Science is not the search for "truth". It's the search for an explanation. Unfortunately, it has become the new religion, people simply believe what some scientist says as gospel and, as you identified, are then frustrated and irritated if it is found to be incomplete or utterly false.
That is not how science is to be treated. Science does not have all the answers. Science is the search for those answers, not the answer itself. Science is not about believing, it is about doubting. About offering a theory and offering ways to test that theory. Especially the latter part is often overlooked by people. A good theory offers an angle to falsify it. I may state that at the center of a black hole is cake. Just to make all the Portal players happy. And while we're at it, before the big bang there was a flat world carried by a turtle. You cannot falsify either theory. You cannot test them. So they have to be true. Right? False! Both are non-theories. They have zero scientific value. At least until we somehow find ways to test them.
So presenting any theory that offers no vector of testing is, scientifically, worthless. Unfortunately, that's not easy to convey to people. They want explanations. And science cannot offer them. Science is not about certain answers. It is about questioning theories.
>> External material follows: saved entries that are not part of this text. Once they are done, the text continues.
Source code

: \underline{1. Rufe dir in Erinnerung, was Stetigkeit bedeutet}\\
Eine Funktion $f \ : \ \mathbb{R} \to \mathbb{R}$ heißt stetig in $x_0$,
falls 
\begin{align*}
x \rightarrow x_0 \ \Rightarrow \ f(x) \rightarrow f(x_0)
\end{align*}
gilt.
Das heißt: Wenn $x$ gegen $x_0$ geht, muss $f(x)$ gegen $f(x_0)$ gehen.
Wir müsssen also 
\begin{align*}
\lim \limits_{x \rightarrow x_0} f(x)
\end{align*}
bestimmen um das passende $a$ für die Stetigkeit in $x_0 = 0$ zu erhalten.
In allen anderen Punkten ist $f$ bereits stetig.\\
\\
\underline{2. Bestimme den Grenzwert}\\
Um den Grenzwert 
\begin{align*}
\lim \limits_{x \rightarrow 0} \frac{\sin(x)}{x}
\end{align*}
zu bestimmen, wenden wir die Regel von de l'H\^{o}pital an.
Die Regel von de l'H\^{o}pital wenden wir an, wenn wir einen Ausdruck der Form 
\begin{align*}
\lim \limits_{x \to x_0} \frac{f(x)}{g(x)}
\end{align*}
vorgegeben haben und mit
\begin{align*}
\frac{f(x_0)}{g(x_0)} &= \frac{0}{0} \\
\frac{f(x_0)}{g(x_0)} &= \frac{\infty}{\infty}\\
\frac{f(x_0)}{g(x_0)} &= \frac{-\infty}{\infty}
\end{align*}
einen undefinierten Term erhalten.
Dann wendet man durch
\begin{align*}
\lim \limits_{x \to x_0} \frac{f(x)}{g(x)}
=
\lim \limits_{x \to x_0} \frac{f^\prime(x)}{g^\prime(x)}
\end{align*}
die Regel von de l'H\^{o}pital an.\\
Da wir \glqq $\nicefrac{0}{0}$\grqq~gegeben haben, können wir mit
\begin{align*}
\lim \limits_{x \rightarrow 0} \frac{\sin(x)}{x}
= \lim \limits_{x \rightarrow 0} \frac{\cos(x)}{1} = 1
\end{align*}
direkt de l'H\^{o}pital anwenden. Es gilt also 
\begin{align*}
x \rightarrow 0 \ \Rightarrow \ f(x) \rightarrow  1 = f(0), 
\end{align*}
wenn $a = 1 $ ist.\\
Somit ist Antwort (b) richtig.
We used to have a Bill of Rights. Now, with the rights gone, all we have left is the bill.
You're right - religion and science are the same in one sense. They are guesses at what reality is.
The largest difference is that science acknowledges that it is a guess. A very educated guess, which yes yielded modern life as we know it. Religion tries to claim that it is the truth, and the only truth, and expects it's adherents to doggedly follow it's rules and values way beyond their useful context. To give you an example, a slashdot poster recently gave a ridiculously long opinion on whether pig meat cultivated in a lab would be kosher or not.
Now, religion in it's early days claimed to heal the sick, to make the blind see, and to allow the lame to walk again. It has never done any of these things. Science, on the other hand, has done all of these things and much more. I'll stick with the continued results of the scientific method. You can keep your bronze age mysticism.
It seems to me that one of the reasons journalism science is so bad, is that they believe (rightly or wrongly) that any article which appears to be saying "DARWIN WAS WRONG!" will sell more copies.
The article doesn't say that, obviously, but it at a cursory glance it could be perceived as that.